Suara serak itu jelas menusuk gendang telingga Isya, ia juga senggolan lengan yang berujung dengan sentuhan di punggung tangannya membuat gadis itu tersentak kaget.
Gesekan kulit mereka, membuat jantung Isya berdebar keras. Seperti ada perasaan magis yang tiba-tiba menyerbu masuk memenuhi dadanya, beluk lagi ia merasai sengatan kecil itu. Sejenak Isya mencoba memahami apa yang barusan ia rasakan, karena untuk pertama kalinya ia merasakan bersentuhan dengan lawan jenis.
Isya bahkan tak mampu mengangkat kepalanya karena dadanya yang berdebar hebat, bahkan ia bisa mendengar suara jantungnya menembus gendang telinganya.

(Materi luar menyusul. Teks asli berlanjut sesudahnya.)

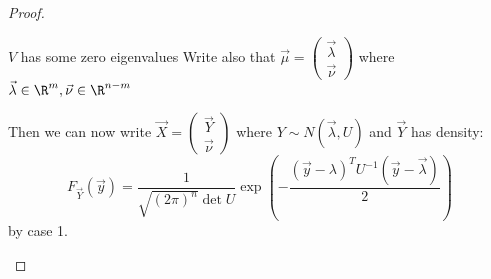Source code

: \documentclass[../Main.tex]{subfiles}
\begin{document}
\begin{proof}
\begin{case}{$V$ has some zero eigenvalues}
        Write also that $\vec{\mu} = \begin{pmatrix}\vec{\lambda} \\ \vec{\nu}\end{pmatrix}$ where $\vec{\lambda} \in \R^m, \vec{\nu} \in \R^{n-m}$

        Then we can now write $\vec{X} = \begin{pmatrix} \vec{Y} \\ \vec{\nu}\end{pmatrix}$ where $Y \sim N(\vec{\lambda}, U)$ and $\vec{Y}$ has density:
        \begin{equation*}
            F_{\vec{Y}}(\vec{y}) = \frac{1}{\sqrt{(2\pi)^n} \det{U}} \exp\left(-\frac{(\vec{y} -\lambda)^T U^{-1} (\vec{y} - \vec{\lambda})}{2}\right)
        \end{equation*}
        by case 1.
    \end{case}
\end{proof}
\end{document}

"Emir, bu Aeesha'yı tanıtın. Geçtiğimiz yıl Ceyda'nın yerini alan bir değişim öğrencisi." Mau tak mau suara Farrukh yang memperkenalkan dirinya, membuat Isya mengangkat kepalanya. (Emir, kenalkan ini Aeesha. dia mahasiswi study exchange yang mengantikan keberadaan Ceyda setahun ini.)
Meskipun dirinya termasuk gadis yang gampang bergaul, bukan berarti ia tidak tahu jika memandang lawan jenis itu tak diperbolehkan apalagi bukan muhrimnya dan Isya membatasi hal itu.
"Ben Emir ... tanıştığıma memnun oldum." Lelaki yang bernama Emir itu mengulurkan tangannya.(Aku Emir ... senang berkenalan denganmu.)
"Isya ... ini temanku, Emir. Dia dari Indonesia juga," ujar Farrukh dengan bahasa indonesia sedikit terbata-bata.
Mendengar kata Indonesia, kepala Isya begitu saja mendongak. Membuat netra Isya bertabrakan dengan tatap teduh milik pria yang bernama Emir tersebut, tak urung tatapan tersebut membuat darah Isya mendesir tak terkira. Dan hal itu juga berlaku pada si pemilik mata hazel tersebut.
"Masyaallah ...." gumam Isya kembali menunduk menyadari jika matanya terlalu lama memandangi lawan jenisnya.
"Aku Aeesha, panggil aja, Isya." Isya menangkupkan kedua tangannya di depan dada dan melirik sebentar ke arah Emir yang masih memandangnya.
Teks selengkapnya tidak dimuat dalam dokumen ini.